Suppose $D$ is a PID and $M,N$ are $D$-modules and we have $\varphi_1:D\longrightarrow M$ and $\varphi_2:D\longrightarrow N$ isomorphism.
Then if I take $\varphi:D\oplus D\longrightarrow M\oplus N$, $\varphi(x,y)=\left(\varphi_1(x),\varphi_2(y)\right)$ we have an isomorphism if I am not mistaken.
My questions are:
Does it hold when, for example, $N\simeq D/(d)$, with $(d)$ a principal ideal of $D$, then $M\oplus N\simeq D\oplus D/(d)$?
Does it hold if $D$ is not a PID?
For the first one the answer is no. Let $D=\mathbb{Z}$ and $d$ be any positive integer then $\mathbb{Z}\oplus\mathbb{Z}\not\simeq \mathbb{Z}\oplus \mathbb{Z}/{\langle d\rangle}$, since $\mathbb{Z}\oplus \mathbb{Z}/{\langle d\rangle}$ has an element of finite order whereas $\mathbb{Z}\oplus\mathbb{Z}$ does not have any element of finite order.

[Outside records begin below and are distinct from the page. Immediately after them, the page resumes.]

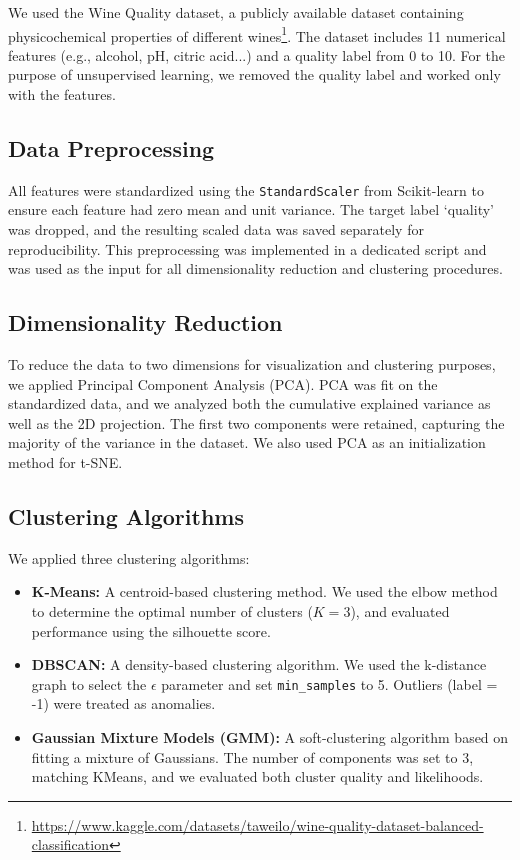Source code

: \documentclass[12pt]{article}
\begin{document}
We used the Wine Quality dataset, a publicly available dataset containing physicochemical properties of different wines\footnote{\url{https://www.kaggle.com/datasets/taweilo/wine-quality-dataset-balanced-classification}}. The dataset includes 11 numerical features
(e.g., alcohol, pH, citric acid...) and a quality label from 0 to 10. For the purpose of unsupervised learning, we removed the quality label and worked only with the features.

\subsection*{Data Preprocessing}

All features were standardized using the \texttt{StandardScaler} from Scikit-learn to ensure each feature had zero mean and unit variance. The target label ‘quality’ was dropped, and the resulting scaled data was saved separately for reproducibility. This preprocessing was implemented in a dedicated script and was used as the input for all dimensionality reduction and clustering procedures.


\subsection*{Dimensionality Reduction}

To reduce the data to two dimensions for visualization and clustering purposes, we applied Principal Component Analysis (PCA). PCA was fit on the standardized data, and we analyzed both the cumulative explained variance as well as the 2D projection. The first two components were retained, capturing the majority of the variance in the dataset. We also used PCA as an initialization method for t-SNE.

\subsection*{Clustering Algorithms}

We applied three clustering algorithms:
\begin{itemize}
    \item \textbf{K-Means:} A centroid-based clustering method. We used the elbow method to determine the optimal number of clusters ($K=3$), and evaluated performance using the silhouette score.
    \item \textbf{DBSCAN:} A density-based clustering algorithm. We used the k-distance graph to select the $\epsilon$ parameter and set \texttt{min\_samples} to 5. Outliers (label = -1) were treated as anomalies.
    \item \textbf{Gaussian Mixture Models (GMM):} A soft-clustering algorithm based on fitting a mixture of Gaussians. The number of components was set to 3, matching KMeans, and we evaluated both cluster quality and likelihoods.
\end{itemize}
\end{document}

For the second, the answer is yes. As the isomorphism $\varphi$ does not depend on the PID property.
I will try to keep the old answer and answer the new one also.
Yes, in this case it is still true (if you needed some more explanation I could give it, but I think it is easy to check)